Iranian-American actress/writer/activist Pooya Mohseni has been through a lot to get to where she is today. Growing up during the war between Iran and Iraq, all the while coming to the realization that she was transgendered. Pooya and her family left Iran when she was eighteen so that she could live the life she was meant to. Now she is starring as Alicia Castile in Not So Artful Productions six-part webseries Grosse Misconduct. Pooya took some time to answer some questions for us about her life and career as well as the direction that both are headed.
Stacey Maynard: Tell me about Grosse Misconduct and the character that you play.
Pooya Mohseni: Grosse Misconduct is a workplace comedy, like “The Office”, centering around the four main characters of the show, which include a gay man and a trans woman.

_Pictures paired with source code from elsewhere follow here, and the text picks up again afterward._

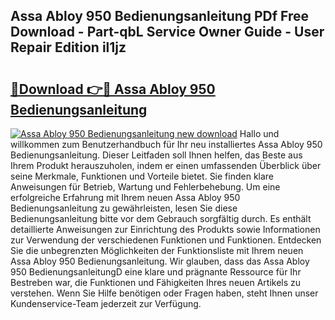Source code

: ## Assa Abloy 950 Bedienungsanleitung PDf Free Download - Part-qbL Service Owner Guide - User Repair Edition il1jz

# <h2><a href="http://df29zbc.blite.top/?on=Assa+Abloy+950+Bedienungsanleitung">🔗Download 👉🔴 Assa Abloy 950 Bedienungsanleitung</a></h2>

[![Assa Abloy 950 Bedienungsanleitung new download](https://i.imgur.com/lujVjoI.png)](http://df29zbc.blite.top/?on=Assa+Abloy+950+Bedienungsanleitung)
Hallo und willkommen zum Benutzerhandbuch für Ihr neu installiertes Assa Abloy 950 Bedienungsanleitung. Dieser Leitfaden soll Ihnen helfen, das Beste aus Ihrem Produkt herauszuholen, indem er einen umfassenden Überblick über seine Merkmale, Funktionen und Vorteile bietet. Sie finden klare Anweisungen für Betrieb, Wartung und Fehlerbehebung. Um eine erfolgreiche Erfahrung mit Ihrem neuen Assa Abloy 950 Bedienungsanleitung zu gewährleisten, lesen Sie diese Bedienungsanleitung bitte vor dem Gebrauch sorgfältig durch. Es enthält detaillierte Anweisungen zur Einrichtung des Produkts sowie Informationen zur Verwendung der verschiedenen Funktionen und Funktionen. Entdecken Sie die unbegrenzten Möglichkeiten der Funktionsliste mit Ihrem neuen Assa Abloy 950 Bedienungsanleitung. Wir glauben, dass das Assa Abloy 950 BedienungsanleitungD eine klare und prägnante Ressource für Ihr Bestreben war, die Funktionen und Fähigkeiten Ihres neuen Artikels zu verstehen. Wenn Sie Hilfe benötigen oder Fragen haben, steht Ihnen unser Kundenservice-Team jederzeit zur Verfügung.
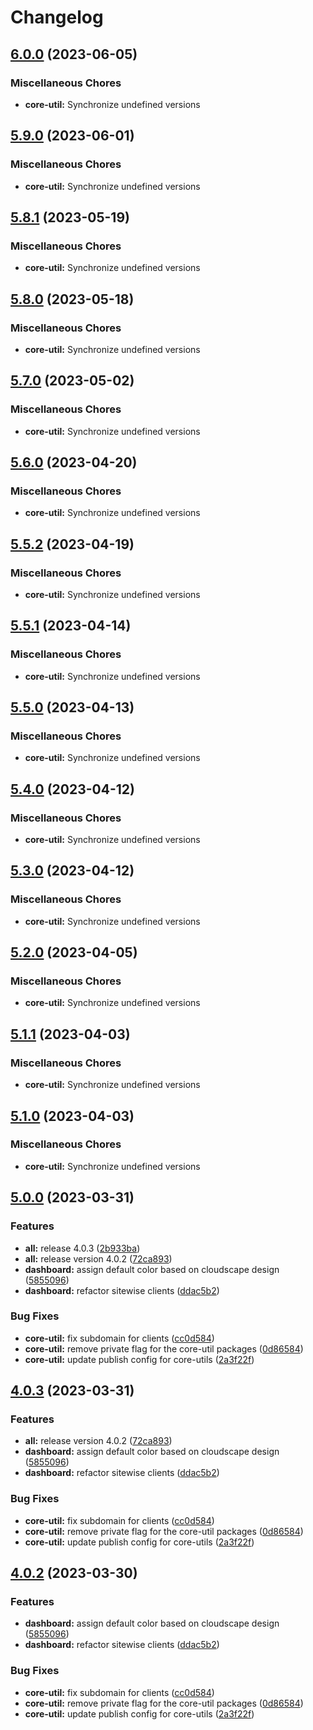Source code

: # Changelog

## [6.0.0](https://github.com/awslabs/iot-app-kit/compare/core-util-v5.9.0...core-util-v6.0.0) (2023-06-05)


### Miscellaneous Chores

* **core-util:** Synchronize undefined versions

## [5.9.0](https://github.com/awslabs/iot-app-kit/compare/core-util-v5.8.1...core-util-v5.9.0) (2023-06-01)


### Miscellaneous Chores

* **core-util:** Synchronize undefined versions

## [5.8.1](https://github.com/awslabs/iot-app-kit/compare/core-util-v5.8.0...core-util-v5.8.1) (2023-05-19)


### Miscellaneous Chores

* **core-util:** Synchronize undefined versions

## [5.8.0](https://github.com/awslabs/iot-app-kit/compare/core-util-v5.7.0...core-util-v5.8.0) (2023-05-18)


### Miscellaneous Chores

* **core-util:** Synchronize undefined versions

## [5.7.0](https://github.com/awslabs/iot-app-kit/compare/core-util-v5.6.0...core-util-v5.7.0) (2023-05-02)


### Miscellaneous Chores

* **core-util:** Synchronize undefined versions

## [5.6.0](https://github.com/awslabs/iot-app-kit/compare/core-util-v5.5.2...core-util-v5.6.0) (2023-04-20)


### Miscellaneous Chores

* **core-util:** Synchronize undefined versions

## [5.5.2](https://github.com/awslabs/iot-app-kit/compare/core-util-v5.5.1...core-util-v5.5.2) (2023-04-19)


### Miscellaneous Chores

* **core-util:** Synchronize undefined versions

## [5.5.1](https://github.com/awslabs/iot-app-kit/compare/core-util-v5.5.0...core-util-v5.5.1) (2023-04-14)


### Miscellaneous Chores

* **core-util:** Synchronize undefined versions

## [5.5.0](https://github.com/awslabs/iot-app-kit/compare/core-util-v5.4.0...core-util-v5.5.0) (2023-04-13)


### Miscellaneous Chores

* **core-util:** Synchronize undefined versions

## [5.4.0](https://github.com/awslabs/iot-app-kit/compare/core-util-v5.3.0...core-util-v5.4.0) (2023-04-12)


### Miscellaneous Chores

* **core-util:** Synchronize undefined versions

## [5.3.0](https://github.com/awslabs/iot-app-kit/compare/core-util-v5.2.0...core-util-v5.3.0) (2023-04-12)


### Miscellaneous Chores

* **core-util:** Synchronize undefined versions

## [5.2.0](https://github.com/awslabs/iot-app-kit/compare/core-util-v5.1.1...core-util-v5.2.0) (2023-04-05)


### Miscellaneous Chores

* **core-util:** Synchronize undefined versions

## [5.1.1](https://github.com/awslabs/iot-app-kit/compare/core-util-v5.1.0...core-util-v5.1.1) (2023-04-03)


### Miscellaneous Chores

* **core-util:** Synchronize undefined versions

## [5.1.0](https://github.com/awslabs/iot-app-kit/compare/core-util-v5.0.0...core-util-v5.1.0) (2023-04-03)


### Miscellaneous Chores

* **core-util:** Synchronize undefined versions

## [5.0.0](https://github.com/awslabs/iot-app-kit/compare/core-util-v4.0.3...core-util-v5.0.0) (2023-03-31)


### Features

* **all:** release 4.0.3 ([2b933ba](https://github.com/awslabs/iot-app-kit/commit/2b933ba31e60666323df7bfae0e962698636a4bf))
* **all:** release version 4.0.2 ([72ca893](https://github.com/awslabs/iot-app-kit/commit/72ca8930db4de95e56381c7f79c9d934230c2283))
* **dashboard:** assign default color based on cloudscape design ([5855096](https://github.com/awslabs/iot-app-kit/commit/58550960ce402c6e18ee25ffee87945a6aeb4f77))
* **dashboard:** refactor sitewise clients ([ddac5b2](https://github.com/awslabs/iot-app-kit/commit/ddac5b2626d24bf8bfacb840611b8b880b2c99af))


### Bug Fixes

* **core-util:** fix subdomain for clients ([cc0d584](https://github.com/awslabs/iot-app-kit/commit/cc0d58464155d04d30cb433d96003cd43f2a9ee4))
* **core-util:** remove private flag for the core-util packages ([0d86584](https://github.com/awslabs/iot-app-kit/commit/0d86584f9ab15a732ccb7d440a9cbf1f82eccae0))
* **core-util:** update publish config for core-utils ([2a3f22f](https://github.com/awslabs/iot-app-kit/commit/2a3f22f8f3df207f1882fa856f90a10ac40d23fd))

## [4.0.3](https://github.com/awslabs/iot-app-kit/compare/core-util-v4.0.2...core-util-v4.0.3) (2023-03-31)


### Features

* **all:** release version 4.0.2 ([72ca893](https://github.com/awslabs/iot-app-kit/commit/72ca8930db4de95e56381c7f79c9d934230c2283))
* **dashboard:** assign default color based on cloudscape design ([5855096](https://github.com/awslabs/iot-app-kit/commit/58550960ce402c6e18ee25ffee87945a6aeb4f77))
* **dashboard:** refactor sitewise clients ([ddac5b2](https://github.com/awslabs/iot-app-kit/commit/ddac5b2626d24bf8bfacb840611b8b880b2c99af))


### Bug Fixes

* **core-util:** fix subdomain for clients ([cc0d584](https://github.com/awslabs/iot-app-kit/commit/cc0d58464155d04d30cb433d96003cd43f2a9ee4))
* **core-util:** remove private flag for the core-util packages ([0d86584](https://github.com/awslabs/iot-app-kit/commit/0d86584f9ab15a732ccb7d440a9cbf1f82eccae0))
* **core-util:** update publish config for core-utils ([2a3f22f](https://github.com/awslabs/iot-app-kit/commit/2a3f22f8f3df207f1882fa856f90a10ac40d23fd))

## [4.0.2](https://github.com/awslabs/iot-app-kit/compare/core-util-v4.0.1...core-util-v4.0.2) (2023-03-30)


### Features

* **dashboard:** assign default color based on cloudscape design ([5855096](https://github.com/awslabs/iot-app-kit/commit/58550960ce402c6e18ee25ffee87945a6aeb4f77))
* **dashboard:** refactor sitewise clients ([ddac5b2](https://github.com/awslabs/iot-app-kit/commit/ddac5b2626d24bf8bfacb840611b8b880b2c99af))


### Bug Fixes

* **core-util:** fix subdomain for clients ([cc0d584](https://github.com/awslabs/iot-app-kit/commit/cc0d58464155d04d30cb433d96003cd43f2a9ee4))
* **core-util:** remove private flag for the core-util packages ([0d86584](https://github.com/awslabs/iot-app-kit/commit/0d86584f9ab15a732ccb7d440a9cbf1f82eccae0))
* **core-util:** update publish config for core-utils ([2a3f22f](https://github.com/awslabs/iot-app-kit/commit/2a3f22f8f3df207f1882fa856f90a10ac40d23fd))
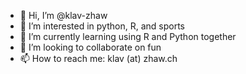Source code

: - 👋 Hi, I’m @klav-zhaw
- 👀 I’m interested in python, R, and sports
- 🌱 I’m currently learning using R and Python together
- 💞️ I’m looking to collaborate on fun
- 📫 How to reach me: klav (at) zhaw.ch

<!---
klav-zhaw/klav-zhaw is a ✨ special ✨ repository because its `README.md` (this file) appears on your GitHub profile.
You can click the Preview link to take a look at your changes.
--->
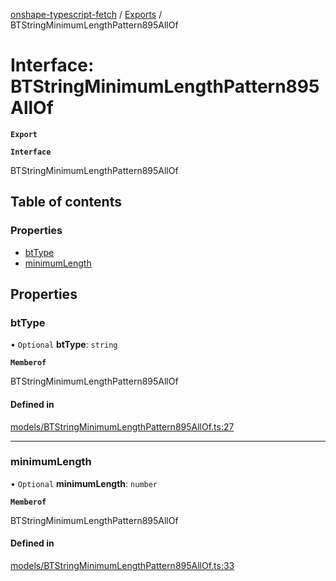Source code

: [onshape-typescript-fetch](../README.md) / [Exports](../modules.md) / BTStringMinimumLengthPattern895AllOf

# Interface: BTStringMinimumLengthPattern895AllOf

**`Export`**

**`Interface`**

BTStringMinimumLengthPattern895AllOf

## Table of contents

### Properties

- [btType](BTStringMinimumLengthPattern895AllOf.md#bttype)
- [minimumLength](BTStringMinimumLengthPattern895AllOf.md#minimumlength)

## Properties

### btType

• `Optional` **btType**: `string`

**`Memberof`**

BTStringMinimumLengthPattern895AllOf

#### Defined in

[models/BTStringMinimumLengthPattern895AllOf.ts:27](https://github.com/toebes/onshape-typescript-fetch/blob/3e11ae1/models/BTStringMinimumLengthPattern895AllOf.ts#L27)

___

### minimumLength

• `Optional` **minimumLength**: `number`

**`Memberof`**

BTStringMinimumLengthPattern895AllOf

#### Defined in

[models/BTStringMinimumLengthPattern895AllOf.ts:33](https://github.com/toebes/onshape-typescript-fetch/blob/3e11ae1/models/BTStringMinimumLengthPattern895AllOf.ts#L33)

I play Alicia Castille, the out and proud trans woman in the office, who is strong, determined and slightly intimidating.
SM: What was it like growing up in Iran? What brought you to the United States?
PM: I grew up in the 80s, when the Iran/Iraq war was going on. I’ve experienced running into the basement with my family at 2 am during air raids, daily power outages, food rations and theological repression. This was all before I turned 10. As I grew older and became more aware of my identity, I realized that there was no place for me in the society I had grown up in and tried to hide who I was to protect myself from the world around me. I imagine in that sense, it wasn’t that different from many conservative states here in the US, but that was the life I was living until I was 18, when I left Iran.
My parents didn’t see a future for me as a transgender individual in Iran, so they tried to find a new home for me somewhere else. First destination was England because that’s where my parents had lived and where my brother was born. That did not work as they had hoped, but then USA became a possibility and I arrived in the summer of 97 and started a new life in New York. It’s the only home I know.
SM: When you came to New York you studied at the Fashion Institute of Technology, did you plan a career in fashion? What first sparked your interest in being an actress?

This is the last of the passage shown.